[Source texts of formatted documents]
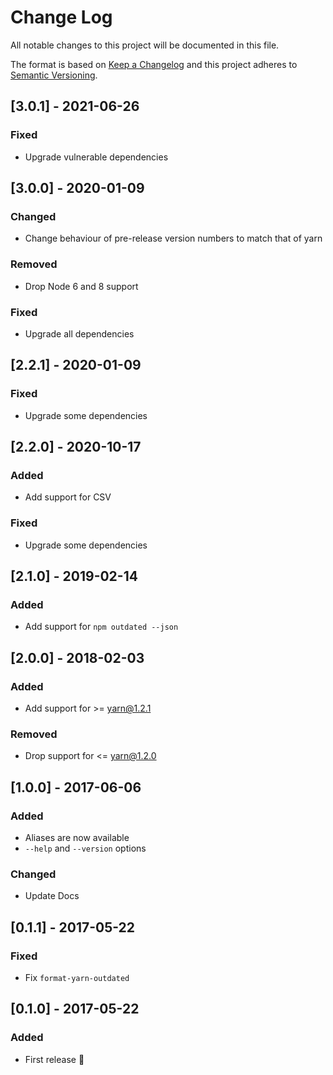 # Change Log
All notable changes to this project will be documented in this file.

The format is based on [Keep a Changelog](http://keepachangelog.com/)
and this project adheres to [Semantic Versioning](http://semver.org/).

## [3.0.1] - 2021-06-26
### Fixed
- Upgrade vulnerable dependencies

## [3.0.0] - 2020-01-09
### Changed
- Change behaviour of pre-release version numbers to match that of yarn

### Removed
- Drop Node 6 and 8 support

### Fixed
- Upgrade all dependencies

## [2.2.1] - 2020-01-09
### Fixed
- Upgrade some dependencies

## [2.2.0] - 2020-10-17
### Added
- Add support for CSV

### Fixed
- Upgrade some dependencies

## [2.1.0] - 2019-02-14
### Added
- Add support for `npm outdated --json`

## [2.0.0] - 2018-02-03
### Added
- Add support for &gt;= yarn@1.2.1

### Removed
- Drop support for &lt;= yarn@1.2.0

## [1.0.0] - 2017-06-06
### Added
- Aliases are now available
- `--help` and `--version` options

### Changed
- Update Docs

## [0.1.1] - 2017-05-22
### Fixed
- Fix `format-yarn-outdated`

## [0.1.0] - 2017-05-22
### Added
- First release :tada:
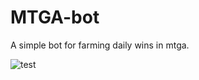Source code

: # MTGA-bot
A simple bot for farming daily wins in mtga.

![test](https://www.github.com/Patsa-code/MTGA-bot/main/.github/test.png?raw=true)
==
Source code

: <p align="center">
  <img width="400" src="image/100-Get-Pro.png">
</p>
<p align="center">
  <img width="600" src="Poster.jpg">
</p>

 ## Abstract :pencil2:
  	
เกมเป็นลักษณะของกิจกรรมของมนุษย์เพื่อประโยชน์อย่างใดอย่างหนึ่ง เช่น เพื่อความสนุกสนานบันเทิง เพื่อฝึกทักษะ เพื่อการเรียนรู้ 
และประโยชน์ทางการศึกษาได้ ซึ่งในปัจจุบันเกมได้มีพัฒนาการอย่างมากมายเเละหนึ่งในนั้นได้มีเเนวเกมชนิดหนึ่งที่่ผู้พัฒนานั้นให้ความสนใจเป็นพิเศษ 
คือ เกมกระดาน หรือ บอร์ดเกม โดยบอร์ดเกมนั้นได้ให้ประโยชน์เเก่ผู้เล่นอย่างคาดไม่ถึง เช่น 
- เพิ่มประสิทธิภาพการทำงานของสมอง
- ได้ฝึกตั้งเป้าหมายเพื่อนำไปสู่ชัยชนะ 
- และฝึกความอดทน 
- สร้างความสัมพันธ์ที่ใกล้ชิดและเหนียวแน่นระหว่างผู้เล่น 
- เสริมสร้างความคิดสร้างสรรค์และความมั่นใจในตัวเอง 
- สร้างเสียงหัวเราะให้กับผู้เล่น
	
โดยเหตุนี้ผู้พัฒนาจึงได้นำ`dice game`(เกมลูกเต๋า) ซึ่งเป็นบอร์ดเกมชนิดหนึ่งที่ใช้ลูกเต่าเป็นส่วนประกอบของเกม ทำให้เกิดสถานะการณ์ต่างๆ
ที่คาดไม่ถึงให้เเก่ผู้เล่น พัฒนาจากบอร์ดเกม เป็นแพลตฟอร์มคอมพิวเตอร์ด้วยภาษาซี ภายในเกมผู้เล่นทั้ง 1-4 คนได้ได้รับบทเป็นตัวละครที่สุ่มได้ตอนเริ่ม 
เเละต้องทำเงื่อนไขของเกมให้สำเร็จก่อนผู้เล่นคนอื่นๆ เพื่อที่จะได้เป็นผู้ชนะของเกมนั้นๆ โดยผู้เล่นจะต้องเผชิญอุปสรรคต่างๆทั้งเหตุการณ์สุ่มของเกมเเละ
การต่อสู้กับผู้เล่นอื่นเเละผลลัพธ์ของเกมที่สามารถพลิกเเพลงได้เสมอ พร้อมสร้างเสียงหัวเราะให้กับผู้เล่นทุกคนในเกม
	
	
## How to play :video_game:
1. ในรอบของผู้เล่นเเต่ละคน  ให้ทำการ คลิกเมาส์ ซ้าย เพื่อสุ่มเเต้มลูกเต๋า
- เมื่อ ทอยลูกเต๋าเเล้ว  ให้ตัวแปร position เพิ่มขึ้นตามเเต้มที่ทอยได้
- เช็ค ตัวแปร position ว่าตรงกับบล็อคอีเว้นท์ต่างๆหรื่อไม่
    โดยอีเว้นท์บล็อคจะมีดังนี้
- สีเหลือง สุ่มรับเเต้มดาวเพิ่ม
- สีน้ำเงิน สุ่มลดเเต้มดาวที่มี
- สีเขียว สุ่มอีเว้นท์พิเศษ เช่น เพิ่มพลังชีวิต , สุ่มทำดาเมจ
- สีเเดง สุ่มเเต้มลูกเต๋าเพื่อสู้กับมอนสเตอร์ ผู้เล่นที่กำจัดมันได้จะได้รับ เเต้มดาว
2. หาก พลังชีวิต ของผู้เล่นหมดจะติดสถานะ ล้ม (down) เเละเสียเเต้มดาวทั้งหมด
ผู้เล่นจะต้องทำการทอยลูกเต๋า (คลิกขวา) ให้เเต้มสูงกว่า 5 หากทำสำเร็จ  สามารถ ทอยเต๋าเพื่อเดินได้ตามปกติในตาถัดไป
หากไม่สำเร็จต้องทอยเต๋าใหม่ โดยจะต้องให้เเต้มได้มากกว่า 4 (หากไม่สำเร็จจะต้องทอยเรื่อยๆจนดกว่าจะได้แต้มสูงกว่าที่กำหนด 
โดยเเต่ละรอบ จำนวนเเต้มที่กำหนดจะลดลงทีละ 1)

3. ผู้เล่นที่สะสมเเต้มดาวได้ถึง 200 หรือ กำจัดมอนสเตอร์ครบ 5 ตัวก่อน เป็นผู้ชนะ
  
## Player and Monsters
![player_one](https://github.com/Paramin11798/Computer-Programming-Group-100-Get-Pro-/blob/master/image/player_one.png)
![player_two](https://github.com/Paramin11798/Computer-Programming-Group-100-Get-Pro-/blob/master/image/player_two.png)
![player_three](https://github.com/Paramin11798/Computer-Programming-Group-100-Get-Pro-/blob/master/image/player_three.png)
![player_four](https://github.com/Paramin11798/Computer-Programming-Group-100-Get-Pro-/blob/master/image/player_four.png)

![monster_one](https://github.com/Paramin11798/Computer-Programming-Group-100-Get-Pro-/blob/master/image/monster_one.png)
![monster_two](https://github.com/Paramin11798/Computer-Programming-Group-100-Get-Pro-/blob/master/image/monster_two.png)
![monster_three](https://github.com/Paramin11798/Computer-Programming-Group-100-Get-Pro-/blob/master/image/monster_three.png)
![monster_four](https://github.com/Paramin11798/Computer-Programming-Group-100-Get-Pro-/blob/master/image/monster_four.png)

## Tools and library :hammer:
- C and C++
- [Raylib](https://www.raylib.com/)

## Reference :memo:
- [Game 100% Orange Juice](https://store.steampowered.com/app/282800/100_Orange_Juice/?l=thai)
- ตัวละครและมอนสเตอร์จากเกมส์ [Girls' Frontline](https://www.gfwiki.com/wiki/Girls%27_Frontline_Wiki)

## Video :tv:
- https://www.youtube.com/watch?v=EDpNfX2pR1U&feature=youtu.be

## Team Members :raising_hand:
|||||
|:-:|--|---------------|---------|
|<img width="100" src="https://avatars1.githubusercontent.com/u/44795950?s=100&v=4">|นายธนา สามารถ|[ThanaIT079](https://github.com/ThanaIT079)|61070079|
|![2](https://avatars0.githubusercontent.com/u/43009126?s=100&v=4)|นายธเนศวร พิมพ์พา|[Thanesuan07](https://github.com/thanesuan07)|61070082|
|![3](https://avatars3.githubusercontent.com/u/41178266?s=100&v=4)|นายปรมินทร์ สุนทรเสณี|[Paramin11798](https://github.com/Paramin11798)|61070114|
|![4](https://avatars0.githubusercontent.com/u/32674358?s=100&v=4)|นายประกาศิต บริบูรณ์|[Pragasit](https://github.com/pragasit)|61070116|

### Activity
In these records, tally the lines that contain the string "Upgrade", and give only the result.

### Reply
4